Born in Manchester to a Nigerian father and Caribbean mother, Chris Ofili was one of the few artists with non-European heritage to be included in Charles Saatchi’s landmark 1997 Sensation exhibition of the Young British Artists. His practice has often looked beyond this country’s shores for inspiration, drawing from a wide cultural milieu that combines the sacred and profane for bitingly political works that address issues of black culture in Britain. 

Mixing pornography and Renaissance painting, excrement and the Bible, popular culture and classical mythology, Ofili’s figurative and at times abstract works encompass collage, painting and more recently, tapestry. 

One year after that now legendary exhibition, Ofili won the Turner Prize, becoming the first black artist to receive the honour and first painter since Howard Hodgkin 25 years before him. Shortlisted alongside Tacita Dean, Sam Taylor-Wood and Cathy de Monchaux, it was Ofili’s strikingly vibrant (and to some, outrageous) works starring a mythical black superhero called Captain Shit which made him that year’s outstanding favourite.

The Adoration of Captain Shit and the Legend of the Black Stars (2nd Version), 1998, Chris Ofili © Chris Ofili, courtesy Victoria Miro, London

Inspired by his love of Marvel Comics, the painting features references to prominent black figures in popular culture (James Brown and Mohammed Ali), and, to the horror of the tabloids, combined glitter and resin-coated dried elephant dung, inspired by his visit to Zimbabwe (where the artist also became fascinated with cave art).
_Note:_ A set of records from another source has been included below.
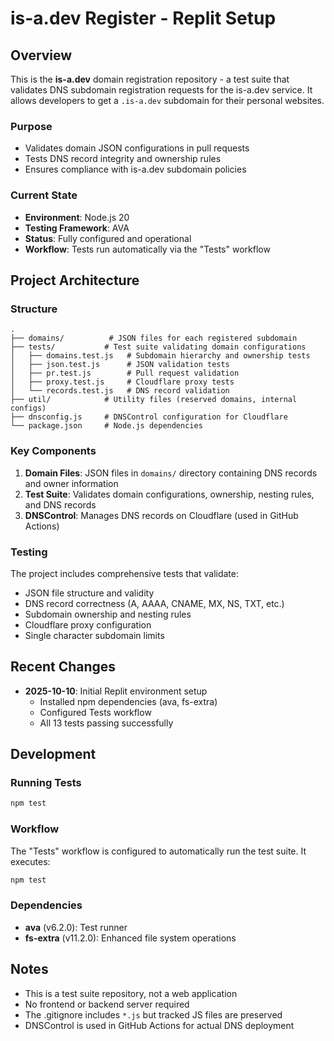 # is-a.dev Register - Replit Setup

## Overview
This is the **is-a.dev** domain registration repository - a test suite that validates DNS subdomain registration requests for the is-a.dev service. It allows developers to get a `.is-a.dev` subdomain for their personal websites.

### Purpose
- Validates domain JSON configurations in pull requests
- Tests DNS record integrity and ownership rules
- Ensures compliance with is-a.dev subdomain policies

### Current State
- **Environment**: Node.js 20
- **Testing Framework**: AVA
- **Status**: Fully configured and operational
- **Workflow**: Tests run automatically via the "Tests" workflow

## Project Architecture

### Structure
```
.
├── domains/          # JSON files for each registered subdomain
├── tests/           # Test suite validating domain configurations
│   ├── domains.test.js   # Subdomain hierarchy and ownership tests
│   ├── json.test.js      # JSON validation tests
│   ├── pr.test.js        # Pull request validation
│   ├── proxy.test.js     # Cloudflare proxy tests
│   └── records.test.js   # DNS record validation
├── util/            # Utility files (reserved domains, internal configs)
├── dnsconfig.js     # DNSControl configuration for Cloudflare
└── package.json     # Node.js dependencies
```

### Key Components
1. **Domain Files**: JSON files in `domains/` directory containing DNS records and owner information
2. **Test Suite**: Validates domain configurations, ownership, nesting rules, and DNS records
3. **DNSControl**: Manages DNS records on Cloudflare (used in GitHub Actions)

### Testing
The project includes comprehensive tests that validate:
- JSON file structure and validity
- DNS record correctness (A, AAAA, CNAME, MX, NS, TXT, etc.)
- Subdomain ownership and nesting rules
- Cloudflare proxy configuration
- Single character subdomain limits

## Recent Changes
- **2025-10-10**: Initial Replit environment setup
  - Installed npm dependencies (ava, fs-extra)
  - Configured Tests workflow
  - All 13 tests passing successfully

## Development

### Running Tests
```bash
npm test
```

### Workflow
The "Tests" workflow is configured to automatically run the test suite. It executes:
```bash
npm test
```

### Dependencies
- **ava** (v6.2.0): Test runner
- **fs-extra** (v11.2.0): Enhanced file system operations

## Notes
- This is a test suite repository, not a web application
- No frontend or backend server required
- The .gitignore includes `*.js` but tracked JS files are preserved
- DNSControl is used in GitHub Actions for actual DNS deployment
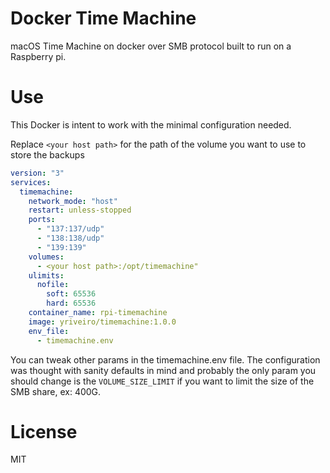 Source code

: # Docker Time Machine

macOS Time Machine on docker over SMB protocol built to run on a Raspberry pi.

# Use

This Docker is intent to work with the minimal configuration needed.

Replace `<your host path>` for the path of the volume you want to use to store
the backups

```yaml
version: "3"
services:
  timemachine:
    network_mode: "host"
    restart: unless-stopped
    ports:
      - "137:137/udp"
      - "138:138/udp"
      - "139:139"
    volumes:
      - <your host path>:/opt/timemachine"
    ulimits:
      nofile:
        soft: 65536
        hard: 65536
    container_name: rpi-timemachine
    image: yriveiro/timemachine:1.0.0
    env_file:
      - timemachine.env
```

You can tweak other params in the timemachine.env file. The configuration was
thought with sanity defaults in mind and probably the only param you should
change is the `VOLUME_SIZE_LIMIT` if you want to limit the size of the SMB share, ex: 400G.

# License

MIT
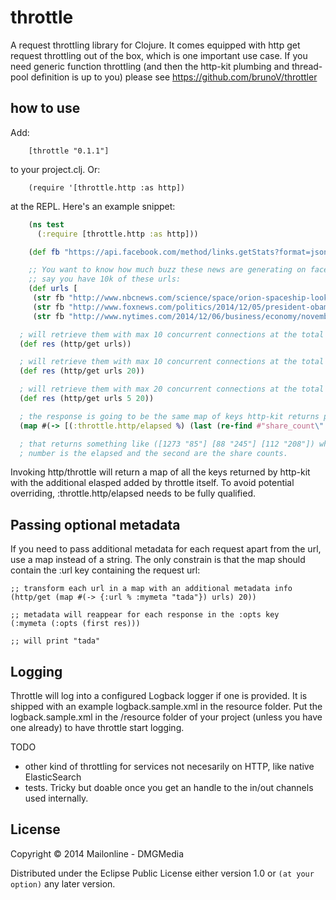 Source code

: # throttle

A request throttling library for Clojure. It comes equipped with http get request throttling out of the box, which is one important use case. If you need generic function throttling (and then the http-kit plumbing and thread-pool definition is up to you) please see https://github.com/brunoV/throttler

## how to use

Add:

        [throttle "0.1.1"]

to your project.clj. Or:

        (require '[throttle.http :as http])

at the REPL. Here's an example snippet:

```clojure
    (ns test
      (:require [throttle.http :as http]))

    (def fb "https://api.facebook.com/method/links.getStats?format=json&urls=")

    ;; You want to know how much buzz these news are generating on facebook
    ;; say you have 10k of these urls:
    (def urls [
     (str fb "http://www.nbcnews.com/science/space/orion-spaceship-looks-good-during-first-test-road-mars-n262146")
     (str fb "http://www.foxnews.com/politics/2014/12/05/president-obama-picks-former-pentagon-official-ashton-carter-to-be-defense/")
     (str fb "http://www.nytimes.com/2014/12/06/business/economy/november-jobs-unemployment-figures.html")])

  ; will retrieve them with max 10 concurrent connections at the total of 2 req/second
  (def res (http/get urls))

  ; will retrieve them with max 10 concurrent connections at the total of 20 req/second
  (def res (http/get urls 20))

  ; will retrieve them with max 20 concurrent connections at the total of 5 req/second
  (def res (http/get urls 5 20))

  ; the response is going to be the same map of keys http-kit returns plus the elapsed
  (map #(-> [(:throttle.http/elapsed %) (last (re-find #"share_count\":(\d+)" (:body %)))]) res)

  ; that returns something like ([1273 "85"] [88 "245"] [112 "208"]) where the first
  ; number is the elapsed and the second are the share counts.

```

Invoking http/throttle will return a map of all the keys returned by http-kit with the additional elasped added by throttle itself. To avoid potential overriding, :throttle.http/elapsed needs to be fully qualified.

## Passing optional metadata

If you need to pass additional metadata for each request apart from the url, use a map instead of a string. The only constrain is that the map should contain the :url key containing the request url:

```
;; transform each url in a map with an additional metadata info
(http/get (map #(-> {:url % :mymeta "tada"}) urls) 20))

;; metadata will reappear for each response in the :opts key
(:mymeta (:opts (first res)))

;; will print "tada"
```

## Logging

Throttle will log into a configured Logback logger if one is provided. It is shipped with an example logback.sample.xml in the resource folder. Put the logback.sample.xml in the /resource folder of your project (unless you have one already) to have throttle start logging.

TODO

* other kind of throttling for services not necesarily on HTTP, like native ElasticSearch
* tests. Tricky but doable once you get an handle to the in/out channels used internally.

## License

Copyright © 2014 Mailonline - DMGMedia

Distributed under the Eclipse Public License either version 1.0 or `(at your option)` any later version.
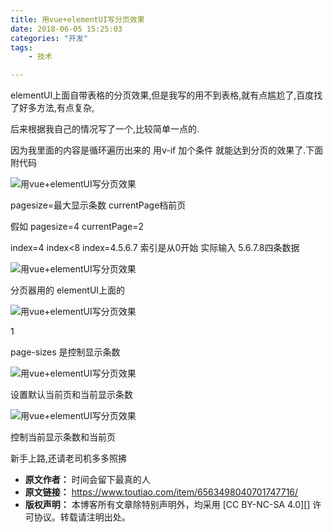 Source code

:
 ```yaml
---
title: 用vue+elementUI写分页效果
date: 2018-06-05 15:25:03
categories: "开发"
tags:
	- 技术

---
```


elementUI上面自带表格的分页效果,但是我写的用不到表格,就有点尴尬了,百度找了好多方法,有点复杂,

后来根据我自己的情况写了一个,比较简单一点的.

因为我里面的内容是循环遍历出来的 用v-if 加个条件 就能达到分页的效果了.下面附代码

![用vue+elementUI写分页效果][vue_elementUI]

pagesize=最大显示条数 currentPage档前页

假如 pagesize=4 currentPage=2

index=4 index<8 index=4.5.6.7 索引是从0开始 实际输入 5.6.7.8四条数据

![用vue+elementUI写分页效果][vue_elementUI 1]

分页器用的 elementUI上面的

![用vue+elementUI写分页效果][vue_elementUI 2]

1

page-sizes 是控制显示条数

![用vue+elementUI写分页效果][vue_elementUI 3]

设置默认当前页和当前显示条数

![用vue+elementUI写分页效果][vue_elementUI 4]

控制当前显示条数和当前页

新手上路,还请老司机多多照拂


[vue_elementUI]: /pro/os/crawler/7J3A-UVMN-JJFF.jpg
[vue_elementUI 1]: /pro/os/crawler/IJAR-V3YM-V6NU.jpg
[vue_elementUI 2]: /pro/os/crawler/J6NA-63QJ-AARM.jpg
[vue_elementUI 3]: /pro/os/crawler/ZNF7-NVE2-IAMV.jpg
[vue_elementUI 4]: /pro/os/crawler/EZNR-ZM3U-MUAA.jpg
 *  **原文作者：** 时间会留下最真的人
 *  **原文链接：** https://www.toutiao.com/item/6563498040701747716/
 *  **版权声明：** 本博客所有文章除特别声明外，均采用 [CC BY-NC-SA 4.0][] 许可协议。转载请注明出处。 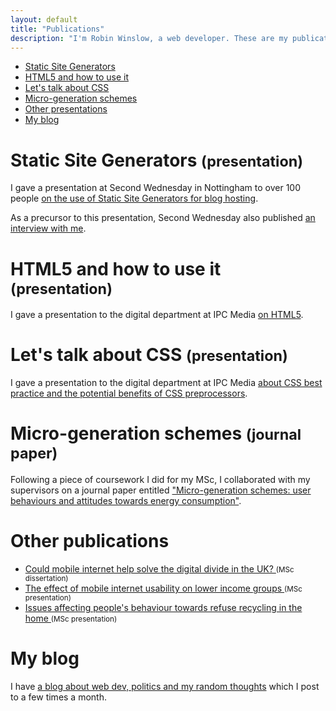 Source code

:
 ```yaml
---
layout: default
title: "Publications"
description: "I'm Robin Winslow, a web developer. These are my publications."
---
```


<nav class="page-navigation">
    <ul>
        <li><a href="#static-site-generators-smallpresentationsmall">Static Site Generators</a></li>
        <li><a href="#html5-and-how-to-use-it-smallpresentationsmall">HTML5 and how to use it</a></li>
        <li><a href="#lets-talk-about-css-smallpresentationsmall">Let's talk about CSS</a></li>
        <li><a href="#micro-generation-schemes-smalljournal-papersmall">Micro-generation schemes</a></li>
        <li><a href="#other-presentations">Other presentations</a></li>
        <li><a href="#my-blog">My blog</a></li>
    </ul>
</nav>

Static Site Generators <small>(presentation)</small>
===

I gave a presentation at Second Wednesday in Nottingham to over 100 people [on the use of Static Site Generators for blog hosting](http://nottrobin.github.io/presentations/static-site-generators.html).

As a precursor to this presentation, Second Wednesday also published [an interview with me](http://secondwednesday.org.uk/robin-winslow.php).

HTML5 and how to use it <small>(presentation)</small>
===

I gave a presentation to the digital department at IPC Media [on HTML5](http://prezi.com/vwrbwbhbwt2m/html5-and-how-to-use-it/).

Let's talk about CSS <small>(presentation)</small>
===

I gave a presentation to the digital department at IPC Media [about CSS best practice and the potential benefits of CSS preprocessors](http://prezi.com/-eq7oqt-i3cs/lets-talk-about-css/).

Micro-generation schemes <small>(journal paper)</small>
===

Following a piece of coursework I did for my MSc, I collaborated with my supervisors on a journal paper entitled ["Micro-generation schemes: user behaviours and attitudes towards energy consumption"](http://www.tandfonline.com/doi/abs/10.1080/00140139.2012.723140).

Other publications
===

<nav>
    <ul>
        <li>
            <a href="https://docs.google.com/file/d/0B8HpjGgaX9GENGZiZWM0YjktMmYzMC00MDAwLTljMzYtMWI3YTNmMWUxOTY3/">
                Could mobile internet help solve the digital divide in the UK?
            </a> <small>(MSc dissertation)</small>
        </li>
        <li>
            <a href="http://prezi.com/kofkdzforokn/the-effect-of-mobile-internet-usability-on-lower-income-groups/">
                The effect of mobile internet usability on lower income groups
            </a> <small>(MSc presentation)</small>
        </li>
        <li>
            <a href="http://prezi.com/gn3ts4rl-nq-/issues-affecting-peoples-behaviour-towards-refuse-recycling-in-the-home/">
                Issues affecting people's behaviour towards refuse recycling in the home
            </a> <small>(MSc presentation)</small>
        </li>
    </ul>
</nav>

My blog
===

I have [a blog about web dev, politics and my random thoughts](http://robinwinslow.co.uk) which I post to a few times a month.
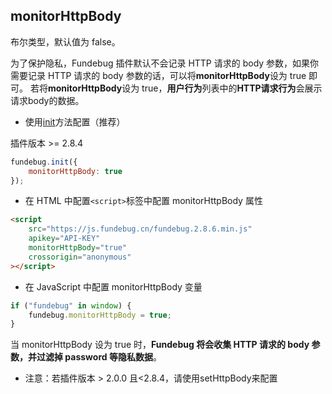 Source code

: ## monitorHttpBody

布尔类型，默认值为 false。

为了保护隐私，Fundebug 插件默认不会记录 HTTP 请求的 body 参数，如果你需要记录 HTTP 请求的 body 参数的话，可以将**monitorHttpBody**设为 true 即可。
若将**monitorHttpBody**设为 true，**用户行为**列表中的**HTTP请求行为**会展示请求body的数据。

-   使用[init](../api/init.md)方法配置（推荐）

插件版本 >= 2.8.4

```js
fundebug.init({
    monitorHttpBody: true
});
```

-   在 HTML 中配置`<script>`标签中配置 monitorHttpBody 属性

```html
<script
    src="https://js.fundebug.cn/fundebug.2.8.6.min.js"
    apikey="API-KEY"
    monitorHttpBody="true"
    crossorigin="anonymous"
></script>
```

-   在 JavaScript 中配置 monitorHttpBody 变量

```js
if ("fundebug" in window) {
    fundebug.monitorHttpBody = true;
}
```

当 monitorHttpBody 设为 true 时，**Fundebug 将会收集 HTTP 请求的 body 参数，并过滤掉 password 等隐私数据**。

- 注意：若插件版本 > 2.0.0 且<2.8.4，请使用setHttpBody来配置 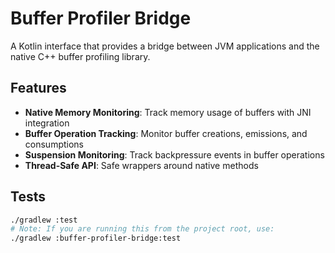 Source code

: # Buffer Profiler Bridge

A Kotlin interface that provides a bridge between JVM applications and the native C++ buffer profiling library.

## Features

- **Native Memory Monitoring**: Track memory usage of buffers with JNI integration
- **Buffer Operation Tracking**: Monitor buffer creations, emissions, and consumptions
- **Suspension Monitoring**: Track backpressure events in buffer operations
- **Thread-Safe API**: Safe wrappers around native methods

## Tests
```bash
./gradlew :test
# Note: If you are running this from the project root, use:
./gradlew :buffer-profiler-bridge:test
```
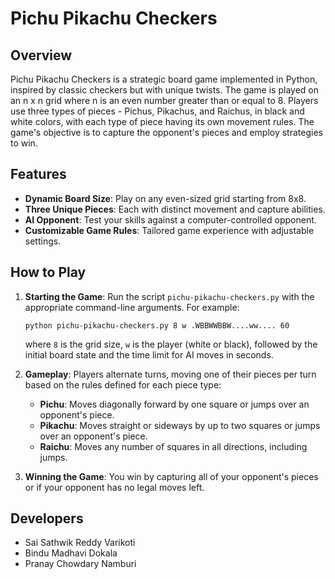 # Pichu Pikachu Checkers

## Overview
Pichu Pikachu Checkers is a strategic board game implemented in Python, inspired by classic checkers but with unique twists. The game is played on an n x n grid where n is an even number greater than or equal to 8. Players use three types of pieces - Pichus, Pikachus, and Raichus, in black and white colors, with each type of piece having its own movement rules. The game's objective is to capture the opponent's pieces and employ strategies to win.

## Features
- **Dynamic Board Size**: Play on any even-sized grid starting from 8x8.
- **Three Unique Pieces**: Each with distinct movement and capture abilities.
- **AI Opponent**: Test your skills against a computer-controlled opponent.
- **Customizable Game Rules**: Tailored game experience with adjustable settings.

## How to Play
1. **Starting the Game**: Run the script `pichu-pikachu-checkers.py` with the appropriate command-line arguments. For example:
   ```
   python pichu-pikachu-checkers.py 8 w .WBBWWBBW....ww.... 60
   ```
   where `8` is the grid size, `w` is the player (white or black), followed by the initial board state and the time limit for AI moves in seconds.

2. **Gameplay**: Players alternate turns, moving one of their pieces per turn based on the rules defined for each piece type:
   - **Pichu**: Moves diagonally forward by one square or jumps over an opponent's piece.
   - **Pikachu**: Moves straight or sideways by up to two squares or jumps over an opponent's piece.
   - **Raichu**: Moves any number of squares in all directions, including jumps.

3. **Winning the Game**: You win by capturing all of your opponent's pieces or if your opponent has no legal moves left.

## Developers
- Sai Sathwik Reddy Varikoti
- Bindu Madhavi Dokala
- Pranay Chowdary Namburi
In 2003, Ofili’s irreverent practice gained further international attention by representing Britain at the 2003 Venice Biennale. Working in collaboration with British architect David Adjaye, Ofili transformed the Pavilion into a kaleidoscopic vision of colour for an exhibition titled Within Reach. Works like Afronirvana (2002) and Blossom (1997) combined the artist’s now signature use of glitter, dung and resin to portray a pan-African state of mind, a colourful and romantic story of the continent as imagined across its diaspora.

After moving to Trinidad in 2005, as much to break new ground as an artist as escape his comfort zone in London, Ofili has expanded his choice of medium further. Departing from the dung and glitter that earned him notoriety in his twenties, he embraced new forms, materials and colour schemes, including tapestry for his excellent 2017 exhibition Weaving Magic at the National Gallery.

No Woman No Cry (1998)

No Woman, No Cry, 1998, Chris Ofili © Chris Ofili, courtesy Victoria Miro, London

Created in the late 90s, No Woman No Cry was a key work behind Ofili’s 1998 Turner Prize success and remains one of his best-known paintings. Set against a golden background, the work is a portrait of a black woman crying, with each tear encircling a collaged image of  Stephen Lawrence, the teenager who was murdered in a racially motivated attack in London, in 1993. The murder proved a watershed moment in British society, not only because of its brutality, but for the way in which it uncovered  issues of entrenched institutional racism.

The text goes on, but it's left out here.